Item 3.02 Unregistered Sales of Equity Securities
On March 31, 2023, QSAM Biosciences, Inc.'s (the "Company") completed its PIPE
or Private Investment in Public Equity offering, initially announced on the
Company's Form 8-K filed on October 6, 2022 (the "Offering"). The Company sold
381,500 units ("Units") wherein each unit consists of one share of Common Stock
and one warrant ("Warrant") exercisable for one share of Common Stock, at an
offering price of $4.50 per Unit. The Warrants are exercisable for two years at
an exercise price of $6.00 per share. The Company did not engage a placement
agent to conduct the sales.
On March 31, 2023, the Company's Board of Directors (the "Board") approved a
re-pricing of the exercise price of all the Warrants issued in the Offering, so
as to encourage immediate exercise thereof and to raise additional capital. The
Board approved a reduction to the Warrant exercise price to $3.00 per share,
pursuant to which all Warrant Holders exercised a total of 381,500 Warrants to
purchase one share of Common Stock per Warrant. Inclusive of the initial sale of
the Unit and exercise of all Warrants, the Company raised aggregate proceeds of
approximately $2.8 million, which includes approximately $340,000 of
subscription receivables as of March 31, 2023.

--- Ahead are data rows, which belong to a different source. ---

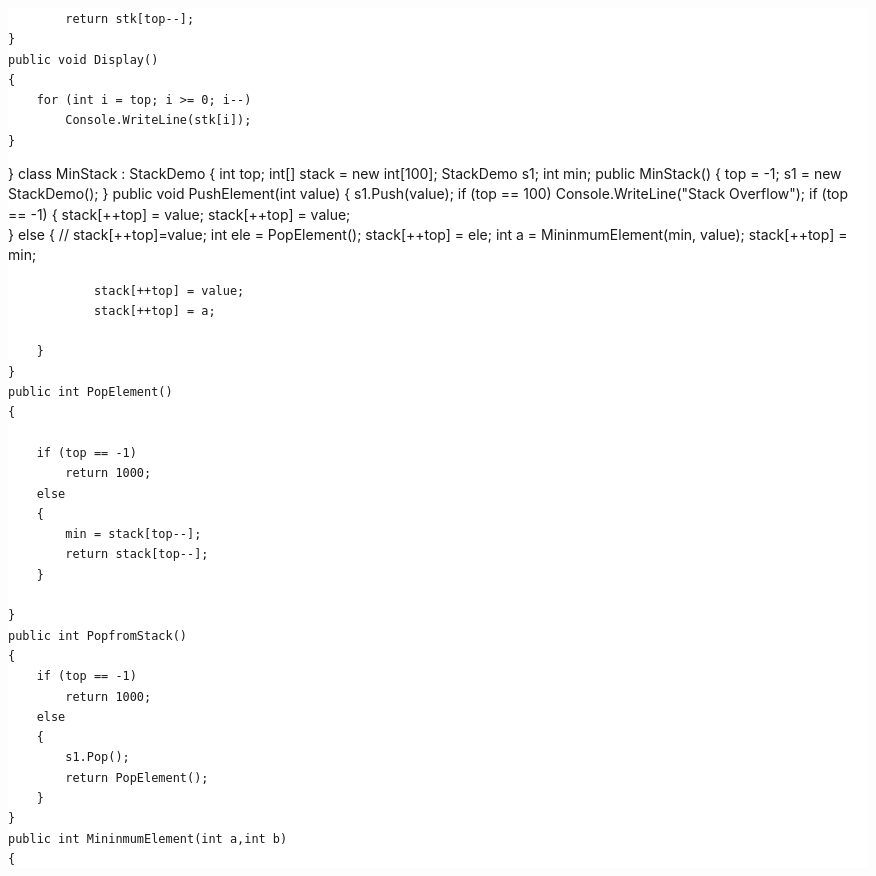             return stk[top--];
    }
    public void Display()
    {
        for (int i = top; i >= 0; i--)
            Console.WriteLine(stk[i]);
    }
}
class MinStack : StackDemo
{
    int top;
    int[] stack = new int[100];
    StackDemo s1; int min;
    public MinStack()
    {
        top = -1;
        s1 = new StackDemo();
    }
    public void PushElement(int value)
    {
        s1.Push(value);
        if (top == 100)
            Console.WriteLine("Stack Overflow");
        if (top == -1)
        {
            stack[++top] = value;
            stack[++top] = value;   
        }
        else
        {
            //  stack[++top]=value;
            int ele = PopElement();
            stack[++top] = ele;
            int a = MininmumElement(min, value);
              stack[++top] = min;

                stack[++top] = value;
                stack[++top] = a;

        }
    }
    public int PopElement()
    {

        if (top == -1)
            return 1000;
        else
        {
            min = stack[top--];
            return stack[top--];
        }

    }
    public int PopfromStack()
    {
        if (top == -1)
            return 1000;
        else
        {
            s1.Pop();
            return PopElement();
        }
    }
    public int MininmumElement(int a,int b)
    {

Further, to reduce the Company's debt burden, and to improve its balance sheet
and equity position, the Board also approved a reduction in the conversion price
of its outstanding convertible notes, which are scheduled to mature in December
2023, including accrued interest (the "Notes"), to $3.50. As of March 31, 2023,
the Company received conversion notices for all the outstanding Notes,
consisting of $480,000 in principal and approximately $40,000 in accrued
interest, pursuant to which the Company issued 148,621 shares of Common Stock.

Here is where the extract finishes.